What did the data show?
Today’s S&P CoreLogic Case Shiller Index spotlights shifting dynamics in a housing market landscape feeling the pressure of rising mortgage rates in April. The month saw rates crest the 5.0% threshold for the first time since April 2010, driving the cost of borrowing over 50% higher than the prior year. For buyers, the higher costs led to smaller budgets and resulted in fewer transactions. However, the small number of homes for sale kept the pressure on prices, driving them 20.4% higher compared with a year ago. The 10- and 20-city indices advanced by 19.7% and 21.2%, respectively. Nine of 20 cities in the index recorded higher yearly advances during the month, with Sun Belt metros continuing to lead the way.
What does it mean for homebuyers, sellers, and the housing market?

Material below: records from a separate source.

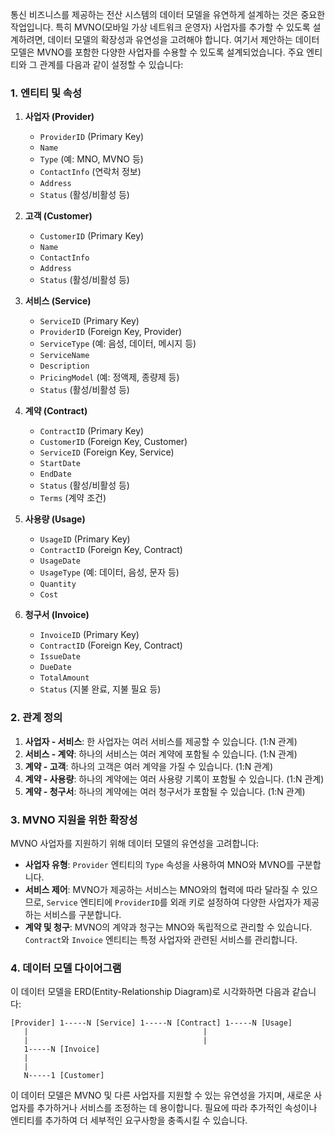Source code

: 통신 비즈니스를 제공하는 전산 시스템의 데이터 모델을 유연하게 설계하는 것은 중요한 작업입니다. 특히 MVNO(모바일 가상 네트워크 운영자) 사업자를 추가할 수 있도록 설계하려면, 데이터 모델의 확장성과 유연성을 고려해야 합니다. 여기서 제안하는 데이터 모델은 MVNO를 포함한 다양한 사업자를 수용할 수 있도록 설계되었습니다. 주요 엔티티와 그 관계를 다음과 같이 설정할 수 있습니다:

### 1. 엔티티 및 속성

1. **사업자 (Provider)**
   - `ProviderID` (Primary Key)
   - `Name`
   - `Type` (예: MNO, MVNO 등)
   - `ContactInfo` (연락처 정보)
   - `Address`
   - `Status` (활성/비활성 등)

2. **고객 (Customer)**
   - `CustomerID` (Primary Key)
   - `Name`
   - `ContactInfo`
   - `Address`
   - `Status` (활성/비활성 등)

3. **서비스 (Service)**
   - `ServiceID` (Primary Key)
   - `ProviderID` (Foreign Key, Provider)
   - `ServiceType` (예: 음성, 데이터, 메시지 등)
   - `ServiceName`
   - `Description`
   - `PricingModel` (예: 정액제, 종량제 등)
   - `Status` (활성/비활성 등)

4. **계약 (Contract)**
   - `ContractID` (Primary Key)
   - `CustomerID` (Foreign Key, Customer)
   - `ServiceID` (Foreign Key, Service)
   - `StartDate`
   - `EndDate`
   - `Status` (활성/비활성 등)
   - `Terms` (계약 조건)

5. **사용량 (Usage)**
   - `UsageID` (Primary Key)
   - `ContractID` (Foreign Key, Contract)
   - `UsageDate`
   - `UsageType` (예: 데이터, 음성, 문자 등)
   - `Quantity`
   - `Cost`

6. **청구서 (Invoice)**
   - `InvoiceID` (Primary Key)
   - `ContractID` (Foreign Key, Contract)
   - `IssueDate`
   - `DueDate`
   - `TotalAmount`
   - `Status` (지불 완료, 지불 필요 등)

### 2. 관계 정의

1. **사업자 - 서비스**: 한 사업자는 여러 서비스를 제공할 수 있습니다. (1:N 관계)
2. **서비스 - 계약**: 하나의 서비스는 여러 계약에 포함될 수 있습니다. (1:N 관계)
3. **계약 - 고객**: 하나의 고객은 여러 계약을 가질 수 있습니다. (1:N 관계)
4. **계약 - 사용량**: 하나의 계약에는 여러 사용량 기록이 포함될 수 있습니다. (1:N 관계)
5. **계약 - 청구서**: 하나의 계약에는 여러 청구서가 포함될 수 있습니다. (1:N 관계)

### 3. MVNO 지원을 위한 확장성

MVNO 사업자를 지원하기 위해 데이터 모델의 유연성을 고려합니다:

- **사업자 유형**: `Provider` 엔티티의 `Type` 속성을 사용하여 MNO와 MVNO를 구분합니다.
- **서비스 제어**: MVNO가 제공하는 서비스는 MNO와의 협력에 따라 달라질 수 있으므로, `Service` 엔티티에 `ProviderID`를 외래 키로 설정하여 다양한 사업자가 제공하는 서비스를 구분합니다.
- **계약 및 청구**: MVNO의 계약과 청구는 MNO와 독립적으로 관리할 수 있습니다. `Contract`와 `Invoice` 엔티티는 특정 사업자와 관련된 서비스를 관리합니다.

### 4. 데이터 모델 다이어그램

이 데이터 모델을 ERD(Entity-Relationship Diagram)로 시각화하면 다음과 같습니다:

```
[Provider] 1-----N [Service] 1-----N [Contract] 1-----N [Usage]
   |                                       |
   |                                       |
   1-----N [Invoice]
   |
   |
   N-----1 [Customer]
```

이 데이터 모델은 MVNO 및 다른 사업자를 지원할 수 있는 유연성을 가지며, 새로운 사업자를 추가하거나 서비스를 조정하는 데 용이합니다. 필요에 따라 추가적인 속성이나 엔티티를 추가하여 더 세부적인 요구사항을 충족시킬 수 있습니다.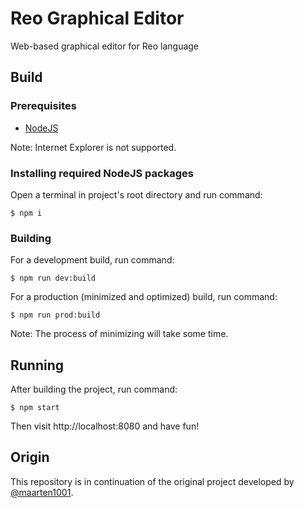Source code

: # Reo Graphical Editor
Web-based graphical editor for Reo language

## Build

### Prerequisites
* [NodeJS](https://nodejs.org)

Note: Internet Explorer is not supported.

### Installing required NodeJS packages
Open a terminal in project's root directory and run command:
```console
$ npm i
```

### Building
For a development build, run command:
```console
$ npm run dev:build
```

For a production (minimized and optimized) build, run command:
```console
$ npm run prod:build
```

Note: The process of minimizing will take some time.

## Running
After building the project, run command:
```console
$ npm start
```
Then visit http://localhost:8080 and have fun!

## Origin
This repository is in continuation of the original project developed by [@maarten1001](https://github.com/maarten1001).
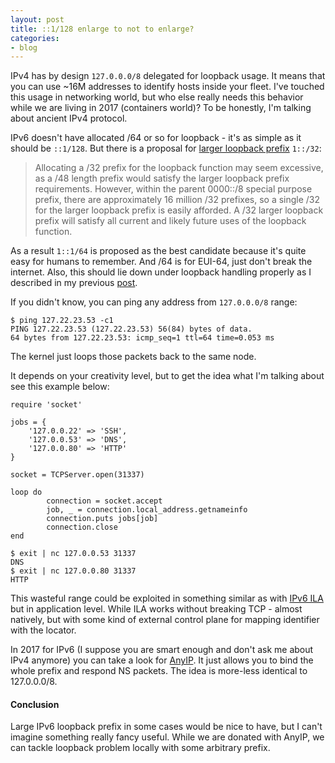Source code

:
 ```yaml
---
layout: post
title: ::1/128 enlarge to not to enlarge?
categories:
- blog
---
```


IPv4 has by design `127.0.0.0/8` delegated for loopback usage. It means that you can use ~16M addresses to identify hosts inside your fleet. I've touched this usage in networking world, but who else really needs this behavior while we are living in 2017 (containers world)? To be honestly, I'm talking about ancient IPv4 protocol.

IPv6 doesn't have allocated /64 or so for loopback - it's as simple as it should be `::1/128`. But there is a proposal for [larger loopback prefix](https://tools.ietf.org/html/draft-smith-v6ops-larger-ipv6-loopback-prefix-04) `1::/32`:

>Allocating a /32 prefix for the loopback function may seem excessive, as a /48 length prefix would satisfy the larger loopback prefix requirements. However, within the parent 0000::/8 special purpose prefix, there are approximately 16 million /32 prefixes, so a single /32 for the larger loopback prefix is easily afforded. A /32 larger loopback prefix will satisfy all current and likely future uses of the loopback function.

As a result `1::1/64` is proposed as the best candidate because it's quite easy for humans to remember. And /64 is for EUI-64, just don't break the internet. Also, this should lie down under loopback handling properly as I described in my previous [post](http://blog.donatas.net/blog/2017/04/25/ipv6-loopback/).

If you didn't know, you can ping any address from `127.0.0.0/8` range:

```
$ ping 127.22.23.53 -c1
PING 127.22.23.53 (127.22.23.53) 56(84) bytes of data.
64 bytes from 127.22.23.53: icmp_seq=1 ttl=64 time=0.053 ms
```

The kernel just loops those packets back to the same node.

It depends on your creativity level, but to get the idea what I'm talking about see this example below:

```
require 'socket'

jobs = {
    '127.0.0.22' => 'SSH',
    '127.0.0.53' => 'DNS',
    '127.0.0.80' => 'HTTP'
}

socket = TCPServer.open(31337)

loop do
        connection = socket.accept
        job, _ = connection.local_address.getnameinfo
        connection.puts jobs[job]
        connection.close
end
```
```
$ exit | nc 127.0.0.53 31337
DNS
$ exit | nc 127.0.0.80 31337
HTTP
```
This wasteful range could be exploited in something similar as with [IPv6 ILA](https://www.ietf.org/id/draft-herbert-nvo3-ila-04.txt) but in application level. While ILA works without breaking TCP - almost natively, but with some kind of external control plane for mapping identifier with the locator. 

In 2017 for IPv6 (I suppose you are smart enough and don't ask me about IPv4 anymore) you can take a look for [AnyIP](https://git.kernel.org/pub/scm/linux/kernel/git/torvalds/linux.git/commit/?id=ab79ad14a2d51e95f0ac3cef7cd116a57089ba82). It just allows you to bind the whole prefix and respond NS packets. The idea is more-less identical to 127.0.0.0/8.

#### Conclusion

Large IPv6 loopback prefix in some cases would be nice to have, but I can't imagine something really fancy useful. While we are donated with AnyIP, we can tackle loopback problem locally with some arbitrary prefix.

With the index looking at real estate markets in the rearview mirror, the fast-paced changes of the last two months are partly obscured. Mortgage rates, which averaged 5.1% in the last week of April, advanced near 6.0% in June, pushing the typical monthly payment to $800 higher than in 2021. In addition, spurred by record-high asking prices and the desire to move beyond pandemic constraints, growing numbers of homeowners are selling their homes. These changes are resulting in cooling demand matched by growing inventory, a welcome downshifts in competitive conditions for housing markets that seemed stuck in the fast lane for two years. Homes are spending more time on the market waiting for an offer and the share of homes with price cuts is rising. For buyers and sellers, the road ahead will require more flexibility in pricing, brushing up on negotiation skills, and acknowledging that market conditions today are different than even six months ago.